今回の強化案では、PM2.5の大気中への排出濃度基準について、現行の1立方メートル当たり12マイクログラム(µg、年間平均)から9~10µgに引き下げることを提案している。EPAによると、基準を1立法メートル9µgまで引き下げた場合、2032年までに最大4,200人の早期死亡と27万日分の労働損失を防ぐことができ、公衆衛生上の純利益は合計で430億ドルに上る可能性があるとしている。同基準は官報での公開後、60日間のパブリックコメントを受け付ける予定で、2023年後半に最終決定する予定としている。

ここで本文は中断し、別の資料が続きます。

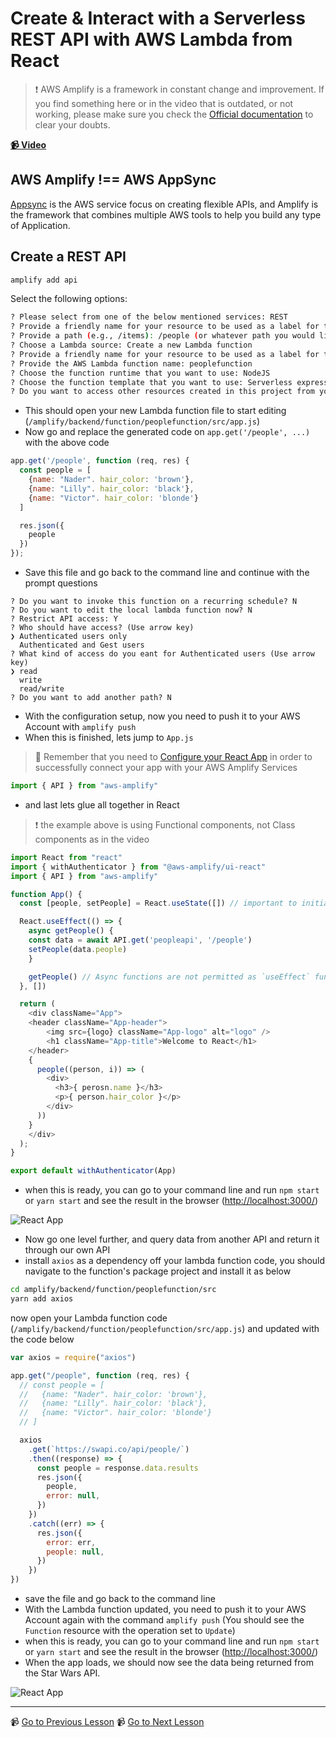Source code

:# Create & Interact with a Serverless REST API with AWS Lambda from React

> ❗ AWS Amplify is a framework in constant change and improvement. If you find something here or in the video that is outdated, or not working, please make sure you check the [Official documentation](https://docs.amplify.aws/) to clear your doubts.

**[📹 Video](https://egghead.io/lessons/react-native-create-interact-with-a-serverless-rest-api-with-aws-lambda-from-react)**

## AWS Amplify !== AWS AppSync

[Appsync](https://aws.amazon.com/appsync/) is the AWS service focus on creating flexible APIs, and Amplify is the framework that combines multiple AWS tools to help you build any type of Application.

## Create a REST API

```bash
amplify add api
```

Select the following options:

```bash
? Please select from one of the below mentioned services: REST
? Provide a friendly name for your resource to be used as a label for this category in the project: peopleapi
? Provide a path (e.g., /items): /people (or whatever path you would like)
? Choose a Lambda source: Create a new Lambda function
? Provide a friendly name for your resource to be used as a label for this category in the project: peoplefunction
? Provide the AWS Lambda function name: peoplefunction
? Choose the function runtime that you want to use: NodeJS
? Choose the function template that you want to use: Serverless express function
? Do you want to access other resources created in this project from your Lambda function? y
```

- This should open your new Lambda function file to start editing (`/amplify/backend/function/peoplefunction/src/app.js`)
- Now go and replace the generated code on `app.get('/people', ...)` with the above code

```javascript
app.get('/people', function (req, res) {
  const people = [
    {name: "Nader". hair_color: 'brown'},
    {name: "Lilly". hair_color: 'black'},
    {name: "Victor". hair_color: 'blonde'}
  ]

  res.json({
    people
  })
});
```

- Save this file and go back to the command line and continue with the prompt questions

```
? Do you want to invoke this function on a recurring schedule? N
? Do you want to edit the local lambda function now? N
? Restrict API access: Y
? Who should have access? (Use arrow key)
❯ Authenticated users only
  Authenticated and Gest users
? What kind of access do you eant for Authenticated users (Use arrow key)
❯ read
  write
  read/write
? Do you want to add another path? N
```

- With the configuration setup, now you need to push it to your AWS Account with `amplify push`
- When this is finished, lets jump to `App.js`

> 🤔 Remember that you need to [Configure your React App](03-react-native-use-the-aws-amplify-withauthenticator-hoc-to-implement-a-react-user-authorization-flow.md) in order to successfully connect your app with your AWS Amplify Services

```javascript
import { API } from "aws-amplify"
```

- and last lets glue all together in React

> ❗ the example above is using Functional components, not Class components as in the video

```javascript
import React from "react"
import { withAuthenticator } from "@aws-amplify/ui-react"
import { API } from "aws-amplify"

function App() {
  const [people, setPeople] = React.useState([]) // important to initialize your state with an empty array!

  React.useEffect(() => {
    async getPeople() {
    const data = await API.get('peopleapi', '/people')
    setPeople(data.people)
    }

    getPeople() // Async functions are not permitted as `useEffect` functions parameters. that's why I created another async function inside of it instead
  }, [])

  return (
    <div className="App">
    <header className="App-header">
        <img src={logo} className="App-logo" alt="logo" />
        <h1 className="App-title">Welcome to React</h1>
    </header>
    {
      people((person, i)) => (
        <div>
          <h3>{ perosn.name }</h3>
          <p>{ person.hair_color }</p>
        </div>
      ))
    }
    </div>
  );
}

export default withAuthenticator(App)
```

- when this is ready, you can go to your command line and run `npm start` or `yarn start` and see the result in the browser ([http://localhost:3000/](http://localhost:3000/))

![React App](https://res.cloudinary.com/dg3gyk0gu/image/upload/v1549391501/transcript-images/react-native-create-interact-with-a-serverless-rest-api-with-aws-lambda-from-react-data-rendered-in-app.jpg)

- Now go one level further, and query data from another API and return it through our own API
- install `axios` as a dependency off your lambda function code, you should navigate to the function's package project and install it as below

```bash
cd amplify/backend/function/peoplefunction/src
yarn add axios
```

now open your Lambda function code (`/amplify/backend/function/peoplefunction/src/app.js`) and updated with the code below

```javascript
var axios = require("axios")

app.get("/people", function (req, res) {
  // const people = [
  //   {name: "Nader". hair_color: 'brown'},
  //   {name: "Lilly". hair_color: 'black'},
  //   {name: "Victor". hair_color: 'blonde'}
  // ]

  axios
    .get(`https://swapi.co/api/people/`)
    .then((response) => {
      const people = response.data.results
      res.json({
        people,
        error: null,
      })
    })
    .catch((err) => {
      res.json({
        error: err,
        people: null,
      })
    })
})
```

- save the file and go back to the command line
- With the Lambda function updated, you need to push it to your AWS Account again with the command `amplify push` (You should see the `Function` resource with the operation set to `Update`)
- when this is ready, you can go to your command line and run `npm start` or `yarn start` and see the result in the browser ([http://localhost:3000/](http://localhost:3000/))
- When the app loads, we should now see the data being returned from the Star Wars API.

![React App](https://res.cloudinary.com/dg3gyk0gu/image/upload/v1549391502/transcript-images/react-native-create-interact-with-a-serverless-rest-api-with-aws-lambda-from-react-star-wars-api-data.jpg)

---

📹 [Go to Previous Lesson](https://egghead.io/lessons/react-native-create-interact-with-an-aws-appsync-graphql-api-with-aws-amplify)
📹 [Go to Next Lesson](https://egghead.io/lessons/react-native-store-data-in-amazon-s3-with-react)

PM2.5の年間排出規制については、日本では空気1立方メートルあたり年間平均15µg以下となっているほか、EUでは年間制限値である現行の空気1立方メートル当たり25µgから、2030年に同10µgに引き下げる改正案が審議予定となっており(2022年11月2日記事参照)、今回の基準案は国際的にみても厳しい水準となっている。こうした厳しい基準案に対し、製造業やセメント、石油産業などの業界団体は反発しており、ポートランド・セメント協会のマイク・アイルランド会長は「提案されているPM2.5排出基準の強化案では、排出基準を満たすことは技術的にも経済的にも不可能だと考える」と述べるなど(ロイター1月6日)、最終決定までには紆余曲折も予想される。